From the entries below, work out the number of lines that hold the word "další", and give that number alone.

----- Listed records

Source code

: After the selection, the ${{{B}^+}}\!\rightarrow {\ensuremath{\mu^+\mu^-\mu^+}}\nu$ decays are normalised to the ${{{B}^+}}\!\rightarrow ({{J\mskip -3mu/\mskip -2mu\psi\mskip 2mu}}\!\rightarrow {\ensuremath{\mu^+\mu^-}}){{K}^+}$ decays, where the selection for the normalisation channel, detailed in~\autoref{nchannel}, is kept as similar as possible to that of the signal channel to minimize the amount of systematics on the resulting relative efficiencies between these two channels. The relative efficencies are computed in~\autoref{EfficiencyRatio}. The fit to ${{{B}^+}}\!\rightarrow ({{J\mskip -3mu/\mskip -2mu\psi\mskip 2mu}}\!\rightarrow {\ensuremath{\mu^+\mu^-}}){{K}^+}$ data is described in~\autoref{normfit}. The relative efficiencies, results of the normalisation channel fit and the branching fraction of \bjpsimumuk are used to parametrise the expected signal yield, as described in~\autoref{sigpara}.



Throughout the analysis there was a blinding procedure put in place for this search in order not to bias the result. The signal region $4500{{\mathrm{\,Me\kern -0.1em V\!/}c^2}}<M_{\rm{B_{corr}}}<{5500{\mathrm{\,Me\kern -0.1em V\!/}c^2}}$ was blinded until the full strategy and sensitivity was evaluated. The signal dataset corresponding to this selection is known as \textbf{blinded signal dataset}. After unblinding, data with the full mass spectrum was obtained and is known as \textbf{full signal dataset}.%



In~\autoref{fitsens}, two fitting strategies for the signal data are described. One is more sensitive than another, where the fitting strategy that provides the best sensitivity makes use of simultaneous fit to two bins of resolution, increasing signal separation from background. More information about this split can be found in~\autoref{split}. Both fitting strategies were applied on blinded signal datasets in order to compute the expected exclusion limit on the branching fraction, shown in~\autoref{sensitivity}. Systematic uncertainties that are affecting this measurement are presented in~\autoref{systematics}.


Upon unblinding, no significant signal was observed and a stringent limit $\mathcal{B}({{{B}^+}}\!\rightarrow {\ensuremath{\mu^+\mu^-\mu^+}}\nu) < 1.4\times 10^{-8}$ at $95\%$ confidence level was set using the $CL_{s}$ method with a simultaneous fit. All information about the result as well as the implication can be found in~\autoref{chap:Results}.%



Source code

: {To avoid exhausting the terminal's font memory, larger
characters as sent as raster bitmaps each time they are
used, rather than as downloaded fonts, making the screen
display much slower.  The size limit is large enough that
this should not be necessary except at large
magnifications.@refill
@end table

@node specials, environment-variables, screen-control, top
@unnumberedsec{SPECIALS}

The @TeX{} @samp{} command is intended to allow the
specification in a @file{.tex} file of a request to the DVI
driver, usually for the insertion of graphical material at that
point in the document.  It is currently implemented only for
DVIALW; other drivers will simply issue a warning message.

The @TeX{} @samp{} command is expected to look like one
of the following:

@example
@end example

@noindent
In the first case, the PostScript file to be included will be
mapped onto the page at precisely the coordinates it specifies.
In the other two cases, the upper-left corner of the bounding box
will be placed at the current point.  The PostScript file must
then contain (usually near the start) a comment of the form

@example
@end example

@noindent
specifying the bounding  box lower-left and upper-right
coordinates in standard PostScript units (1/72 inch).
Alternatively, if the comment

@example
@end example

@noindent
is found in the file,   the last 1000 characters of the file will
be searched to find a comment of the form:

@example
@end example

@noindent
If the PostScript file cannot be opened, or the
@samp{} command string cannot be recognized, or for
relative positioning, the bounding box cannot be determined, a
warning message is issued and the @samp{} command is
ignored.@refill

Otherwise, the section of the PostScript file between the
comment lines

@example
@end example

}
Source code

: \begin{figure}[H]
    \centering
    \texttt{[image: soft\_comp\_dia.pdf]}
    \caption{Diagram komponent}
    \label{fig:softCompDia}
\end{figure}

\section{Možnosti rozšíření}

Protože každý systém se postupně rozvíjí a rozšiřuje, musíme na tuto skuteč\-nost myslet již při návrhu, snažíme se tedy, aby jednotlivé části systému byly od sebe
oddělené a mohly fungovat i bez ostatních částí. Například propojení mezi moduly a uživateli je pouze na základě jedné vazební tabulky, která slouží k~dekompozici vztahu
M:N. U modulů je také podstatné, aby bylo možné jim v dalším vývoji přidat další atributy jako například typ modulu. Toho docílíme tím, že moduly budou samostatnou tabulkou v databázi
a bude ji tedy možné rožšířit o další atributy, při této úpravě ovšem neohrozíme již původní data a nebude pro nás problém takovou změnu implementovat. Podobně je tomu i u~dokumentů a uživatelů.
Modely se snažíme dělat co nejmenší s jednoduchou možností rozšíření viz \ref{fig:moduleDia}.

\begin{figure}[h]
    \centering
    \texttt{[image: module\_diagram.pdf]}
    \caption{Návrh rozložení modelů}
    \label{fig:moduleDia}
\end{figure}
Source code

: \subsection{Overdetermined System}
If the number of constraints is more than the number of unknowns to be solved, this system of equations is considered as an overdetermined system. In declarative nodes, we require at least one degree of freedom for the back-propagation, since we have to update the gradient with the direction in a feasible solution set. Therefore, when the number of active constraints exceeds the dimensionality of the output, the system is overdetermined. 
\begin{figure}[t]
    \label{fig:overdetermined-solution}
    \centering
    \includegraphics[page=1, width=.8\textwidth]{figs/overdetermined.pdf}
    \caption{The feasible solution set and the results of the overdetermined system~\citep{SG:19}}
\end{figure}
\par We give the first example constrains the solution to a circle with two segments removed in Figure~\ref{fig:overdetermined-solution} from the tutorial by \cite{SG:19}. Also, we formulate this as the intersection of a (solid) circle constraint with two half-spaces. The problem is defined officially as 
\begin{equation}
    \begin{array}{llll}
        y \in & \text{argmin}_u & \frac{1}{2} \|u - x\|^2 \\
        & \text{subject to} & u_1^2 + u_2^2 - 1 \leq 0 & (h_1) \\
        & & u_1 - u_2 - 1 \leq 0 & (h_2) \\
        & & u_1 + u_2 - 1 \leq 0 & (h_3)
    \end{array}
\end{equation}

----------

- [Task result]
2